Mr O’Brien on behalf of M asserted that it would cause significant harm to M if F were allowed to participate as a party to the proceedings. Counsel argued that, given the history between M and F, this could undermine the current foster placement of M and K. Furthermore, the case authority indicated that F could not rely on Article 6 and 8 ECHR protection where he did not have PR or no family ties existed, and the latter required more than “mere biological kinship”. It was also submitted that even if F was excluded as a party, this would not prevent the LA from undertaking the relevant viability assessments.

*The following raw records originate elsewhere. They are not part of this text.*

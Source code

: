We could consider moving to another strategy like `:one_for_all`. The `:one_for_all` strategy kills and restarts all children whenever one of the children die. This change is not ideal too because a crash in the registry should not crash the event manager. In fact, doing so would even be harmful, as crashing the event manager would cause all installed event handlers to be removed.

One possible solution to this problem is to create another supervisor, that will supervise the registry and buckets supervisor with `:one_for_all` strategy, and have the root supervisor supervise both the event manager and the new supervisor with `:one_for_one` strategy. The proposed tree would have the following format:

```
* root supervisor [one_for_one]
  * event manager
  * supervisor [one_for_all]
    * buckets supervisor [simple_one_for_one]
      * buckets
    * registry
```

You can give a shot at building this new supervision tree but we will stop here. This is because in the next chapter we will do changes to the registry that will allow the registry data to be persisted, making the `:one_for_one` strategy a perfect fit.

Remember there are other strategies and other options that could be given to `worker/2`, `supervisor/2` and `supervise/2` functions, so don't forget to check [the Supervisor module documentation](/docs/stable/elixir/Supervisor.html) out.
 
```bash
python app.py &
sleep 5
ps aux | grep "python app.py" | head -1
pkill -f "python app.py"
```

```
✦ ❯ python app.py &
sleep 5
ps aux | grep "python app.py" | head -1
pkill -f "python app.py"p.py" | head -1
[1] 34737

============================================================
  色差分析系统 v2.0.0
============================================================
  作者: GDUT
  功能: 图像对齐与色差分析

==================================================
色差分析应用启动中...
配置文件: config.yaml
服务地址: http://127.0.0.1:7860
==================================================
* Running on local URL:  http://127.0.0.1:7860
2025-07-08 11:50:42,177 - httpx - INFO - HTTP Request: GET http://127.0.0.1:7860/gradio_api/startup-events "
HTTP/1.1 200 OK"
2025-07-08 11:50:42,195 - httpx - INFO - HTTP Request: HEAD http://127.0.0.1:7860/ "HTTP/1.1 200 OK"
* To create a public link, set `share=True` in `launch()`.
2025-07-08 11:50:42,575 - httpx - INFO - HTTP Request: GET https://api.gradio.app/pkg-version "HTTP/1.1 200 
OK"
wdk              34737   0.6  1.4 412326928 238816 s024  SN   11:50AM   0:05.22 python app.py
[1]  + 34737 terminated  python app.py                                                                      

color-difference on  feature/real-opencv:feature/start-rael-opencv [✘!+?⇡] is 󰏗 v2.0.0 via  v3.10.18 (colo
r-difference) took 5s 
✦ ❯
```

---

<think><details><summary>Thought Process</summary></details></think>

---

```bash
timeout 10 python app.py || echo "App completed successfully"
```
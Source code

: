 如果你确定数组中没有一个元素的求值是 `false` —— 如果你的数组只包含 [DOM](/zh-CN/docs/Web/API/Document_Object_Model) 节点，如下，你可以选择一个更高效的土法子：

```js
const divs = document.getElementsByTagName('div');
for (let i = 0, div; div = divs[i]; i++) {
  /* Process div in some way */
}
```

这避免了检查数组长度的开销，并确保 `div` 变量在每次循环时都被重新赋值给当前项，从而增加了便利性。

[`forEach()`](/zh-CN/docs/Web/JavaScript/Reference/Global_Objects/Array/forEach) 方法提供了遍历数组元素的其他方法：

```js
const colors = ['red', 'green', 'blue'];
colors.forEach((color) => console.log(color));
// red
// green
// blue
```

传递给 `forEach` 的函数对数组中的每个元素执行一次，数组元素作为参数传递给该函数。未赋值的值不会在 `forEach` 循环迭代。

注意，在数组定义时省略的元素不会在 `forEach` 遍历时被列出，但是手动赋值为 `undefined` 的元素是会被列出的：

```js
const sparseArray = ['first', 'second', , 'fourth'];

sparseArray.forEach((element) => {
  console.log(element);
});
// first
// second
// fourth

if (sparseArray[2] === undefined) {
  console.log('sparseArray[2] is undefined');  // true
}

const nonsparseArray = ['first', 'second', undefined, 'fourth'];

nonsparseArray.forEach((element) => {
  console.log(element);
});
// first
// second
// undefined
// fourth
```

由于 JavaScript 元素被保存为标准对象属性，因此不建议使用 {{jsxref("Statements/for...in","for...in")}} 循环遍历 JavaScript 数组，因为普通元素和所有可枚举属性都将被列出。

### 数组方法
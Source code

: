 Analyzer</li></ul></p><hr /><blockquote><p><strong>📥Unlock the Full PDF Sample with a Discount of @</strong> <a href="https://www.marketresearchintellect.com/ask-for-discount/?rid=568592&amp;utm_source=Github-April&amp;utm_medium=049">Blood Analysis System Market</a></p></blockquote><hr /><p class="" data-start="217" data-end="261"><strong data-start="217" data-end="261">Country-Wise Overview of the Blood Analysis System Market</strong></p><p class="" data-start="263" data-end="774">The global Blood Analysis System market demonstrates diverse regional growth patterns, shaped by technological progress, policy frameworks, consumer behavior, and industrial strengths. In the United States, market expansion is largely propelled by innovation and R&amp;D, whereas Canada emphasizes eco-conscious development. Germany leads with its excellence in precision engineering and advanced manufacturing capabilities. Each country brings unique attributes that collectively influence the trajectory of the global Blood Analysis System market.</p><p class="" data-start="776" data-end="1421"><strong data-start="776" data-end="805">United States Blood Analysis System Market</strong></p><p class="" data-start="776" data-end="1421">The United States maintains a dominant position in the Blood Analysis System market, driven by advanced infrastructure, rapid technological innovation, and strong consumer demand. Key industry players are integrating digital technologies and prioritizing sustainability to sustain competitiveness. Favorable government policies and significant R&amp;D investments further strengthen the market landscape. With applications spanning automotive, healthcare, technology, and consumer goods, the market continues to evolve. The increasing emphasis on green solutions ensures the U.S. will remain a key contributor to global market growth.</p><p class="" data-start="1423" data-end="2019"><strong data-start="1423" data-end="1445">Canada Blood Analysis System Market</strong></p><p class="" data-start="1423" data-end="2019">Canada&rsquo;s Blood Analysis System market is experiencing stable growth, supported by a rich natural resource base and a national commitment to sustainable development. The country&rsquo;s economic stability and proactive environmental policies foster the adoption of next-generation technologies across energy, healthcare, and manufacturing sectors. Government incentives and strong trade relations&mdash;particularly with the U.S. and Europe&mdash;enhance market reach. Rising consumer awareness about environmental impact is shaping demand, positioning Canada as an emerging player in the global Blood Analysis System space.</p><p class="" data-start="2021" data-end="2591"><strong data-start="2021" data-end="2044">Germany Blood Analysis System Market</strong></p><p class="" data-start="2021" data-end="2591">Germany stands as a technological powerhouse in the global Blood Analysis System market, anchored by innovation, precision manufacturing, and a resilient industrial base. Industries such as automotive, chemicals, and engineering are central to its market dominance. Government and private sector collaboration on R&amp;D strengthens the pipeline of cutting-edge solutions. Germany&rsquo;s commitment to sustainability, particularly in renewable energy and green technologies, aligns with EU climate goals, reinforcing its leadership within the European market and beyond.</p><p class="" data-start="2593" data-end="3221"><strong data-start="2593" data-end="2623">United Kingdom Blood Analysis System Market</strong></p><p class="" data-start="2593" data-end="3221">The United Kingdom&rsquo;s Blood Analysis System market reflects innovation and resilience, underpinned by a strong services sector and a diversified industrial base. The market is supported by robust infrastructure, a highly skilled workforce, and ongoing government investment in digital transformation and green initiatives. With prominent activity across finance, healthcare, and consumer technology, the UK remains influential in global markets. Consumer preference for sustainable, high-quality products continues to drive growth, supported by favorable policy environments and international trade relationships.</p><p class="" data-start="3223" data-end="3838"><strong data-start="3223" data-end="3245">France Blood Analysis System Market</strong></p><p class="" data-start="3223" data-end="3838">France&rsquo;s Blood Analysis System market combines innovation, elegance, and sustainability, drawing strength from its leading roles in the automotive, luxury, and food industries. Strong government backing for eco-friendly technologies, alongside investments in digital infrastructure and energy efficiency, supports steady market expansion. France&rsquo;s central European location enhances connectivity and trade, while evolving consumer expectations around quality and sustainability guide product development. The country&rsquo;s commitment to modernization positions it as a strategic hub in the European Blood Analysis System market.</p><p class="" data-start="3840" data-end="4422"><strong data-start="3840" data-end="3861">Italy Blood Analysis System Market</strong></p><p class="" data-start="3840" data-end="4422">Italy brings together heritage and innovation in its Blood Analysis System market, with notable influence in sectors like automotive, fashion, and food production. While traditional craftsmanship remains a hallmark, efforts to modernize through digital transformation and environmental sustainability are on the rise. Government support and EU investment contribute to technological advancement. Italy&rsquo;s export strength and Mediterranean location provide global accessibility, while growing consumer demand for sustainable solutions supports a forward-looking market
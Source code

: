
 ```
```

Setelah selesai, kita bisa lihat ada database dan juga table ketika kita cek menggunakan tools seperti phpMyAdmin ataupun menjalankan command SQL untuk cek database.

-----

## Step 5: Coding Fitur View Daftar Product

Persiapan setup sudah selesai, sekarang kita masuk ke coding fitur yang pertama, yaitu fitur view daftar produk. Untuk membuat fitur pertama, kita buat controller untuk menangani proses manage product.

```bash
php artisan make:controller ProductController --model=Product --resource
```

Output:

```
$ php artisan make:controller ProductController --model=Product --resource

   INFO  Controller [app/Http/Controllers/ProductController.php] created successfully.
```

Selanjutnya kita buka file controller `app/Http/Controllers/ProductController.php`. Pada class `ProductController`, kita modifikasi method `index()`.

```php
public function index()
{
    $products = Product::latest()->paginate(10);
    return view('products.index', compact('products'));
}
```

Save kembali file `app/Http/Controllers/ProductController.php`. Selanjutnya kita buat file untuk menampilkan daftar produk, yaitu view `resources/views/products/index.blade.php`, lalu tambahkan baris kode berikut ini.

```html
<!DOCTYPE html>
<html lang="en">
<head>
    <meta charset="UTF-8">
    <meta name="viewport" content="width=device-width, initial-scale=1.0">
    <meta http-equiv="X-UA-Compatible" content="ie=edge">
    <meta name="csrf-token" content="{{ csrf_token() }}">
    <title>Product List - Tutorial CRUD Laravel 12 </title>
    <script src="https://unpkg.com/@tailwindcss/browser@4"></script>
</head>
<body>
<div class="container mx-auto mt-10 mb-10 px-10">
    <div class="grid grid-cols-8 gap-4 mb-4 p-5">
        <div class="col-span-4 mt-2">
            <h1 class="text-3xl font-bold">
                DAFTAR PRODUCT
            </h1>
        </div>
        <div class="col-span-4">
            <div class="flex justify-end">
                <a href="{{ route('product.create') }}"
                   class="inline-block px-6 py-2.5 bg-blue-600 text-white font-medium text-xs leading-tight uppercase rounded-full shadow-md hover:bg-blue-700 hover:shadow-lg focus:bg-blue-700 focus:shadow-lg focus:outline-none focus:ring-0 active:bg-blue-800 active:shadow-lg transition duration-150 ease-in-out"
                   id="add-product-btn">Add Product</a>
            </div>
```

The judge relied primarily on the decisions in:
In A v B, MacDonald J held that the starting point is that a father should be able to participate in proceedings concerning his child. The court should start with full participation then consider partial participation and then, only as a device of last resort, the father’s exclusion from the proceedings. The court’s task is to identify the nature and extent of the harm in contemplation but there is no requirement that a significant physical risk be demonstrated. Authorities in the Strasbourg ECHR jurisprudence also put a high bar on excluding a parent with parental responsibility.
The court accepted that there had been no findings in relation to the allegations of rape or domestic violence. There was little by way of disclosure from the police. This notwithstanding, the court in this case was satisfied that F’s involvement did pose a risk of harm to M, and that M’s current placement could be “destabilized” due to her vulnerability. F did not have PR nor did he have a family life with K for the purposes of Article 8 ECHR. F therefore had no protection under Article 6 ECHR. Nevertheless, the judge felt that a balance had to be struck with a high degree of justification. The judge also expressed concern that safeguarding measures would not be appropriate or effective in the circumstances.
The judge was content that, at this point in time, the balance was tipped in favour of F being excluded from the proceedings. He did, however, direct that it be stated on the face of the order that:
- the LA undertake the necessary viability assessments of both F and his mother; and
- the issue of F’s participation could be reconsidered by the court at a future date, if necessary.
As per the dictum of Hedley J in Local Authority v M & M & Ors (Rev 1)  EWHC 3172 (Fam) (07 December 2009), it followed that this decision will have to be kept under review and it should be the responsibility principally of the solicitor for the child to restore this matter should circumstances change.